From efde8b13eef3952cdec360fc7fde4073a32ba12b Mon Sep 17 00:00:00 2001
From: Po-Ju Chen <yy214123@gmail.com>
Date: Sun, 2 Nov 2025 16:56:01 +0800
Subject: [PATCH 3/4] Add victim cache for I-cache

Introduce a small victim cache to reduce conflict misses
in the direct-mapped instruction cache.

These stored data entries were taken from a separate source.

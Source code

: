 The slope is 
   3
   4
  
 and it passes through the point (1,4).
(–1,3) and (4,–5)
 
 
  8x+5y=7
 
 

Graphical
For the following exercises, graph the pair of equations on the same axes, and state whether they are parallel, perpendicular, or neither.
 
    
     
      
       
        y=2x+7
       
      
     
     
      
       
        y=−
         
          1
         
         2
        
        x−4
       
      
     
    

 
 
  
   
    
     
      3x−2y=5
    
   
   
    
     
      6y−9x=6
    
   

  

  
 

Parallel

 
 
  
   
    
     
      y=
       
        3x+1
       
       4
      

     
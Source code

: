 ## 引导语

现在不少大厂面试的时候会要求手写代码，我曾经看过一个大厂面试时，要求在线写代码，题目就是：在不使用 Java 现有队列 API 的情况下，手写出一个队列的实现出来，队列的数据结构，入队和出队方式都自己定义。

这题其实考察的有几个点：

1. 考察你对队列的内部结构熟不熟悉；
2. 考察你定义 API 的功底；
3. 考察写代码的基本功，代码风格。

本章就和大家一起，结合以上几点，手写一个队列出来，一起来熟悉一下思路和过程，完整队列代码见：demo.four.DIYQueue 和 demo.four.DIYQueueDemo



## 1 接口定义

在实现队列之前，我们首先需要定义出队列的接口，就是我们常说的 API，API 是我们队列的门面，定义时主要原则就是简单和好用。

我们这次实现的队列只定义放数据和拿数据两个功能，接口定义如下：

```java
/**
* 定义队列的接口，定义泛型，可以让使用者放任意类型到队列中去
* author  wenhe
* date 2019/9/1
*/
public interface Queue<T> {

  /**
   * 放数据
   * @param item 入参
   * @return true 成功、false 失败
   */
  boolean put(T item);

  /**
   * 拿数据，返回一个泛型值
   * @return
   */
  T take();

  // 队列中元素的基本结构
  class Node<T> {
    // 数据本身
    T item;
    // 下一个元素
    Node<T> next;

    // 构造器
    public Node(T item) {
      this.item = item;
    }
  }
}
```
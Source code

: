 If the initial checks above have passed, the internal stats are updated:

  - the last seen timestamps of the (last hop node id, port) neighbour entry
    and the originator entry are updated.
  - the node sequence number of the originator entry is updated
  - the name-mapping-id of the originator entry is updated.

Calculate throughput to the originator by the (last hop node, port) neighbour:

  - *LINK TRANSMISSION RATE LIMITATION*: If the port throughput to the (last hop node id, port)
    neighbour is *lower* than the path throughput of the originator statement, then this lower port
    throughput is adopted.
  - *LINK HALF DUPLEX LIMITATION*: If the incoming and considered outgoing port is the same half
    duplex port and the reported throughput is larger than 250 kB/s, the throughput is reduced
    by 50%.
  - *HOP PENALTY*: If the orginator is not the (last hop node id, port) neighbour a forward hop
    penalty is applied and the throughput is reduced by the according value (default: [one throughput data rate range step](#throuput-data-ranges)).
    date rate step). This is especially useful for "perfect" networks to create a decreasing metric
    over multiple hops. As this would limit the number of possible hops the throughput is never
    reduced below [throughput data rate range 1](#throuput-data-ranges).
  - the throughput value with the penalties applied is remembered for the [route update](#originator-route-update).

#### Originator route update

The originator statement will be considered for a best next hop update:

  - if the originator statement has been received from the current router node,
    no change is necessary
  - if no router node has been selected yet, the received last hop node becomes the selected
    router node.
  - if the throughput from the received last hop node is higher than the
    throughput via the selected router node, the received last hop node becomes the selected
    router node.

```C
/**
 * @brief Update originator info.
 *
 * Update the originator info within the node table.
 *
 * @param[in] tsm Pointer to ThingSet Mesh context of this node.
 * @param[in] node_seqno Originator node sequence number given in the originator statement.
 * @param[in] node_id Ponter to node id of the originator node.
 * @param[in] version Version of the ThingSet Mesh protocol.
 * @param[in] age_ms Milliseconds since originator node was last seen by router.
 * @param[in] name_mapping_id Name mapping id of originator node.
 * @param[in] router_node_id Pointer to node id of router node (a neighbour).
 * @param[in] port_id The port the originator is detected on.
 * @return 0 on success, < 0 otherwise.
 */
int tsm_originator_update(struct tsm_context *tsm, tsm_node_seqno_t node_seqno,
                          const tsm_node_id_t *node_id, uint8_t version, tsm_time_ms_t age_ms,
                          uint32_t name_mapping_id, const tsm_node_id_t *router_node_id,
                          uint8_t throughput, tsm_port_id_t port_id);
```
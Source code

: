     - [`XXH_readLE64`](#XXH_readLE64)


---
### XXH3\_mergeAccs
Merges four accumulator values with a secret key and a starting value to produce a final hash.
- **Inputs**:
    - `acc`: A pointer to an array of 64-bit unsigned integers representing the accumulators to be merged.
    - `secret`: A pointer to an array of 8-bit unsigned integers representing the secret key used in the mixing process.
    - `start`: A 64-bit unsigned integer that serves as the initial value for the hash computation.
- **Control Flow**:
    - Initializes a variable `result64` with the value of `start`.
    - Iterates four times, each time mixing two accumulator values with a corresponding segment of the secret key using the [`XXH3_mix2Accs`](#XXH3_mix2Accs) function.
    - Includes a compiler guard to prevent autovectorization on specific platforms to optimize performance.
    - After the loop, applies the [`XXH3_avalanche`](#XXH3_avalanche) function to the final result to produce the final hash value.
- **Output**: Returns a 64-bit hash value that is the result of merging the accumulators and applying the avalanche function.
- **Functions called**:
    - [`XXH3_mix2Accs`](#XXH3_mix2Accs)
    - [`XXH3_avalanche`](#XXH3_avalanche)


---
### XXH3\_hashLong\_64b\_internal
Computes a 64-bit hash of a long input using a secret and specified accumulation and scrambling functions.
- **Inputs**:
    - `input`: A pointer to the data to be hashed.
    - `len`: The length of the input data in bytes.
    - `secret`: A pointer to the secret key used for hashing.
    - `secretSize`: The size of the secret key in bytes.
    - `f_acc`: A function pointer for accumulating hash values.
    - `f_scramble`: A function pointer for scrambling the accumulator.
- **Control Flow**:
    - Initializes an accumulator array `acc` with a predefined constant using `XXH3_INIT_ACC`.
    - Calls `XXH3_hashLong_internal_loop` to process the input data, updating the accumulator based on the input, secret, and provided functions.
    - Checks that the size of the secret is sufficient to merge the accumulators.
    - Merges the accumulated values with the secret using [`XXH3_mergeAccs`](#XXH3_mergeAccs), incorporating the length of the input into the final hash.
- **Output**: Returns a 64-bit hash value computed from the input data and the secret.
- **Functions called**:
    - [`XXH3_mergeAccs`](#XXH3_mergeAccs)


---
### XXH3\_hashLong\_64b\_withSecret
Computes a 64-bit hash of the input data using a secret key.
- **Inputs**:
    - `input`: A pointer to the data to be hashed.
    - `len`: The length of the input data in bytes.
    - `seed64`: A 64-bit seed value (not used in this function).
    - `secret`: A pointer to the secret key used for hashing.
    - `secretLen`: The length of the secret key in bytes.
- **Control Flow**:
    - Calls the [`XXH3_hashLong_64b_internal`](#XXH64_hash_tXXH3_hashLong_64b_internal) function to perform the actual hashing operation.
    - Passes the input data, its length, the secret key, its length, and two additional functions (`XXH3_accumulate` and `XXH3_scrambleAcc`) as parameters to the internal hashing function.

On an I-cache miss,
probe the victim cache; on hit, swap the victim block with
the current I-cache block and return the data.

Measurement shows that the number of virtual-to-physical translations
during instruction fetch (mmu_translate() calls) decreased by ~8%.
---
 riscv.c | 32 ++++++++++++++++++++++++++++++--
 riscv.h | 23 ++++++++++++++++++++++-
 2 files changed, 52 insertions(+), 3 deletions(-)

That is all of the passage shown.